Engage students by simulating hydrogen fusion using simple classroom materials. Hands-on experiences help learners visualize how protons combine to form helium and release energy.
Collect items like colored balls, paper circles, or building blocks to stand in for protons, neutrons, and electrons. Visual props make abstract nuclear processes tangible for students.
Organize students into small groups, giving each member a particle card (proton, neutron, positron, neutrino, or photon). Role-playing brings the fusion steps to life and encourages participation.
Guide students as they physically combine and rearrange their props to mimic fusion reactions—merging protons, creating deuterium, forming helium-3, and producing helium-4. Pause after each step to identify what is released (energy, positrons, neutrinos).
Facilitate a conversation about what students observed, focusing on how energy and new elements are created in stars. Connecting the simulation to real astrophysics deepens understanding and retention.
Hydrogen fusion is the process where hydrogen nuclei (protons) combine to form helium nuclei inside stars, like the Sun. This reaction releases large amounts of energy, which powers stars and provides the light and heat essential for life on Earth.

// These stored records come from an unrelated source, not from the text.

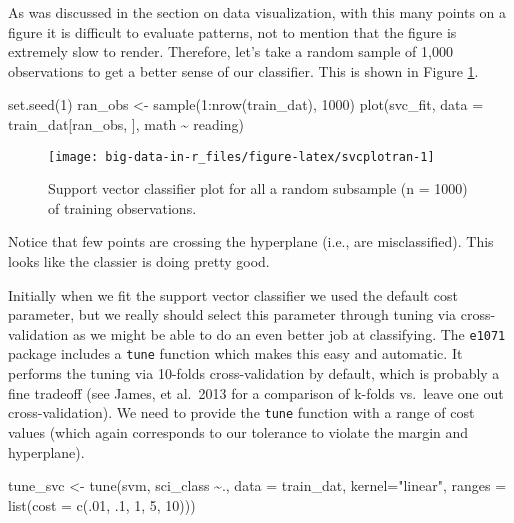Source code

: \documentclass[
]{book}
\newenvironment{Shaded}{\begin{snugshade}}{\end{snugshade}}
\newcommand{\AttributeTok}[1]{\textcolor[rgb]{0.77,0.63,0.00}{#1}}
\newcommand{\DecValTok}[1]{\textcolor[rgb]{0.00,0.00,0.81}{#1}}
\newcommand{\FunctionTok}[1]{\textcolor[rgb]{0.00,0.00,0.00}{#1}}
\newcommand{\NormalTok}[1]{#1}
\newcommand{\OtherTok}[1]{\textcolor[rgb]{0.56,0.35,0.01}{#1}}
\newcommand{\SpecialCharTok}[1]{\textcolor[rgb]{0.00,0.00,0.00}{#1}}
\newcommand{\StringTok}[1]{\textcolor[rgb]{0.31,0.60,0.02}{#1}}
\begin{document}
As was discussed in the section on data visualization, with this many points on a figure it is difficult to evaluate patterns, not to mention that the figure is extremely slow to render. Therefore, let's take a random sample of 1,000 observations to get a better sense of our classifier. This is shown in Figure \ref{fig:svcplotran}.

\begin{Shaded}
\begin{Highlighting}[]
\FunctionTok{set.seed}\NormalTok{(}\DecValTok{1}\NormalTok{)}
\NormalTok{ran\_obs }\OtherTok{\textless{}{-}} \FunctionTok{sample}\NormalTok{(}\DecValTok{1}\SpecialCharTok{:}\FunctionTok{nrow}\NormalTok{(train\_dat), }\DecValTok{1000}\NormalTok{)}
\FunctionTok{plot}\NormalTok{(svc\_fit, }\AttributeTok{data =}\NormalTok{ train\_dat[ran\_obs, ], math }\SpecialCharTok{\textasciitilde{}}\NormalTok{ reading)}
\end{Highlighting}
\end{Shaded}

\begin{figure}
\texttt{[image: big-data-in-r\_files/figure-latex/svcplotran-1]} \caption{Support vector classifier plot for all a random subsample (n = 1000) of training observations.}\label{fig:svcplotran}
\end{figure}

Notice that few points are crossing the hyperplane (i.e., are misclassified). This looks like the classier is doing pretty good.

Initially when we fit the support vector classifier we used the default cost parameter, but we really should select this parameter through tuning via cross-validation as we might be able to do an even better job at classifying. The \texttt{e1071} package includes a \texttt{tune} function which makes this easy and automatic. It performs the tuning via 10-folds cross-validation by default, which is probably a fine tradeoff (see James, et al.~2013 for a comparison of k-folds vs.~leave one out cross-validation). We need to provide the \texttt{tune} function with a range of cost values (which again corresponds to our tolerance to violate the margin and hyperplane).

\begin{Shaded}
\begin{Highlighting}[]
\NormalTok{tune\_svc }\OtherTok{\textless{}{-}} \FunctionTok{tune}\NormalTok{(svm, sci\_class }\SpecialCharTok{\textasciitilde{}}\NormalTok{., }\AttributeTok{data =}\NormalTok{ train\_dat,}
                 \AttributeTok{kernel=}\StringTok{"linear"}\NormalTok{,}
                 \AttributeTok{ranges =} \FunctionTok{list}\NormalTok{(}\AttributeTok{cost =} \FunctionTok{c}\NormalTok{(.}\DecValTok{01}\NormalTok{, .}\DecValTok{1}\NormalTok{, }\DecValTok{1}\NormalTok{, }\DecValTok{5}\NormalTok{, }\DecValTok{10}\NormalTok{)))}
\end{Highlighting}
\end{Shaded}
\end{document}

Students can create a storyboard diagram showing each stage of hydrogen nuclei fusing into helium. Use shapes for particles, arrows for reactions, and include a key to explain symbols. Highlight the release of energy, neutrinos, and positrons at each step.

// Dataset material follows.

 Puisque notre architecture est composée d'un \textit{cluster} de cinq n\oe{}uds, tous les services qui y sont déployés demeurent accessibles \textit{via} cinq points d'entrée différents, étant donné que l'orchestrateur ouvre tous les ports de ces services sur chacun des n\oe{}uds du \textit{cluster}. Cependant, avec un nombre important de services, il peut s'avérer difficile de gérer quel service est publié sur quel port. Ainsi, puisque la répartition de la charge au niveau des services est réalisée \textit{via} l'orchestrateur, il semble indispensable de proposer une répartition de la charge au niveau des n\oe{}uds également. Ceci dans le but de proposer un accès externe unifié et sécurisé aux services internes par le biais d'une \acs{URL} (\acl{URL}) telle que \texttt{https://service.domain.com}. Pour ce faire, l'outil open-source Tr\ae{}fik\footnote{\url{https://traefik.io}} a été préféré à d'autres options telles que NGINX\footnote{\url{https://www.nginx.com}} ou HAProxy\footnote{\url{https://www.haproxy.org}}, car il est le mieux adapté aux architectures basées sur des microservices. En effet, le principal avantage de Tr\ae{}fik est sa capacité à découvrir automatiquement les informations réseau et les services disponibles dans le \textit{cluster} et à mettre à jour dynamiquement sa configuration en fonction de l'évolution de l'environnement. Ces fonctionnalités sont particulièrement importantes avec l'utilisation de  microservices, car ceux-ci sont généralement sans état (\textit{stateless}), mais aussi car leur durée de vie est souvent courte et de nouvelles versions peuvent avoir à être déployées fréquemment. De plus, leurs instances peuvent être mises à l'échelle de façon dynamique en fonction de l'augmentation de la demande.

The main steps are: 1) Two protons fuse to form deuterium, releasing a neutrino and positron; 2) Deuterium fuses with another proton to make helium-3, releasing a positron; 3) Two helium-3 nuclei combine to form helium-4, releasing two protons. Energy is released at each stage.
Neutrinos and positrons are byproducts of the nuclear fusion process. Their release helps conserve energy, charge, and other quantities in reactions, and they provide evidence fusion is happening inside stars.
Fusion in stars creates elements up to iron (Fe) by combining lighter nuclei. In contrast, neutron capture reactions in supernovae make elements heavier than iron, using a burst of neutrons when massive stars explode.